Indications of turmoil are not only present inside Iran, as hardliners in Tehran have been disturbed by the results of the Iraqi elections, which were held under the banner of “Iran… Out…Out,” and following resistance and intimidation to the extent of attempting to assassinate Iraqi Prime Minister Mustafa al-Kadhimi in order to befuddle the political scene, the parties defeated in the elections were forced to acknowledge the results, albeit the battle did not end here. The defeated camp is still waiting for opportunities to pounce on, and it is creating obstacles in the way of Iraq's recovery from its paralysis caused by the "occupation from within"—but the Iraqis are resisting.

On the Yemeni level, despite Iranian cash injections, equipment and military expertise, with the help of the Lebanese "Hezbollah" and the threat of transferring the "Hezbollah Mujahideen militias to Yemen," yet the military effort of al-Houthi and his supporters was incapable of accomplishing any meaningful military objectives. The city of Marib eluded al-Houthi despite its psychological and economic importance to his supporters and the long months of its siege. The situation in Lebanon does not need much explanation in light of the free fall of the state, the local currency, and services in unison to the extent that Hezbollah’s ally President Michel Aoun, for the first time in a long time, concedes the necessity of a “state-led defense policy”!

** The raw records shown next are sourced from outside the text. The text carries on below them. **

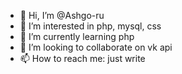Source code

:- 👋 Hi, I’m @Ashgo-ru
- 👀 I’m interested in php, mysql, css
- 🌱 I’m currently learning php
- 💞️ I’m looking to collaborate on vk api
- 📫 How to reach me: just write

<!---
Ashgo-ru/Ashgo-ru is a ✨ special ✨ repository because its `README.md` (this file) appears on your GitHub profile.
You can click the Preview link to take a look at your changes.
--->
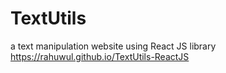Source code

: # TextUtils
a text manipulation website using React JS library
https://rahuwul.github.io/TextUtils-ReactJS
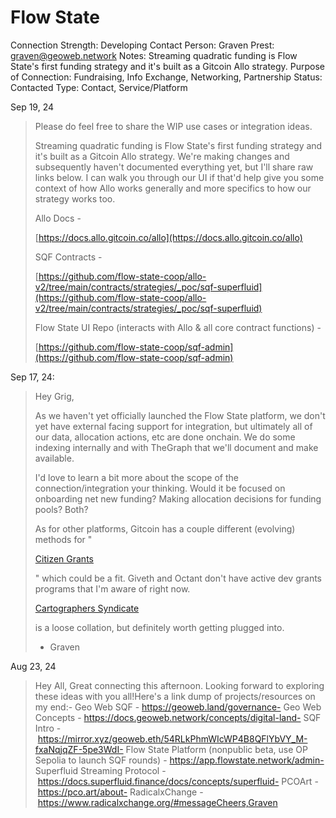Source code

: # Flow State

Connection Strength: Developing
Contact Person: Graven Prest: graven@geoweb.network
Notes: Streaming quadratic funding is Flow State's first funding strategy and it's built as a Gitcoin Allo strategy. 
Purpose of Connection: Fundraising, Info Exchange, Networking, Partnership
Status: Contacted
Type: Contact, Service/Platform

Sep 19, 24

> Please do feel free to share the WIP use cases or integration ideas.
> 
> 
> Streaming quadratic funding is Flow State's first funding strategy and it's built as a Gitcoin Allo strategy. We're making changes and subsequently haven't documented everything yet, but I'll share raw links below. I can walk you through our UI if that'd help give you some context of how Allo works generally and more specifics to how our strategy works too.
> 
> Allo Docs -
> 
> [https://docs.allo.gitcoin.co/allo](https://docs.allo.gitcoin.co/allo)
> 
> SQF Contracts -
> 
> [https://github.com/flow-state-coop/allo-v2/tree/main/contracts/strategies/_poc/sqf-superfluid](https://github.com/flow-state-coop/allo-v2/tree/main/contracts/strategies/_poc/sqf-superfluid)
> 
> Flow State UI Repo (interacts with Allo & all core contract functions) -
> 
> [https://github.com/flow-state-coop/sqf-admin](https://github.com/flow-state-coop/sqf-admin)
> 

Sep 17, 24:

> Hey Grig,
> 
> 
> As we haven't yet officially launched the Flow State platform, we don't yet have external facing support for integration, but ultimately all of our data, allocation actions, etc are done onchain. We do some indexing internally and with TheGraph that we'll document and make available.
> 
> I'd love to learn a bit more about the scope of the connection/integration your thinking. Would it be focused on onboarding net new funding? Making allocation decisions for funding pools? Both?
> 
> As for other platforms, Gitcoin has a couple different (evolving) methods for "
> 
> [Citizen Grants](https://gov.gitcoin.co/t/citizen-grants-program-updated-strategy/19203)
> 
> " which could be a fit. Giveth and Octant don't have active dev grants programs that I'm aware of right now.
> 
> [Cartographers Syndicate](https://www.notion.so/a574b48ae162451cb73c17326f471b6a?pvs=21)
> 
> is a loose collation, but definitely worth getting plugged into.
> 
> - Graven

Aug 23, 24

> Hey All,
Great connecting this afternoon. Looking forward to exploring these ideas with you all!Here's a link dump of projects/resources on my end:- Geo Web SQF - https://geoweb.land/governance- Geo Web Concepts - https://docs.geoweb.network/concepts/digital-land- SQF Intro - https://mirror.xyz/geoweb.eth/54RLkPhmWIcWP4B8QFlYbVY_M-fxaNqjqZF-5pe3WdI- Flow State Platform (nonpublic beta, use OP Sepolia to launch SQF rounds) - https://app.flowstate.network/admin- Superfluid Streaming Protocol - https://docs.superfluid.finance/docs/concepts/superfluid- PCOArt - https://pco.art/about- RadicalxChange - https://www.radicalxchange.org/#messageCheers,Graven
>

These were some indications of Iran’s loosening grip on what it used to undisputedly control. In the event of reaching an agreement in the next few months on the nuclear file, where will money flowing into the Iranian treasury go -- if this does indeed materialize? Will it water the stifled Iranian economy at home, or will it go to its clients abroad? If the money goes to the latter, Iranian patience domestically will run out, especially since the Iranian public sees in next-door Turkey a successful developmental model that embraces the global economy.

On another note, Algeria is preparing to host the Arab summit next March, after its forced disruption due to the pandemic, and also because of the tense relations between some key Arab states. Since the summit will be held in the North African region of the Arab world, this region is also tainted with many problems, foremost of which is the quasi-historical dispute between Morocco and Algeria itself, which some will face embarrassment in taking a clear stance from—with perhaps a hidden inclination of the majority towards Morocco’s position.

Tunisia is also awash with a seemingly protracted uncertainty due to an absence of an estimate of the time which the yet-ambiguous political reform plan requires, in addition to the exhausting economic track. Next-door Libya, which is also drowning in division and languishing from interference from East and West, not only politically but militarily, through mercenary militias—the worst armed groups that kill for money.

Thus, the members of the Arab League, as has historically been the case, some of them will tend to plot machinations against others instead of building a broad reconciliation that focuses on common factors and plays down differences. The latter requires statesmen that prioritize openness over reconciliation on paper.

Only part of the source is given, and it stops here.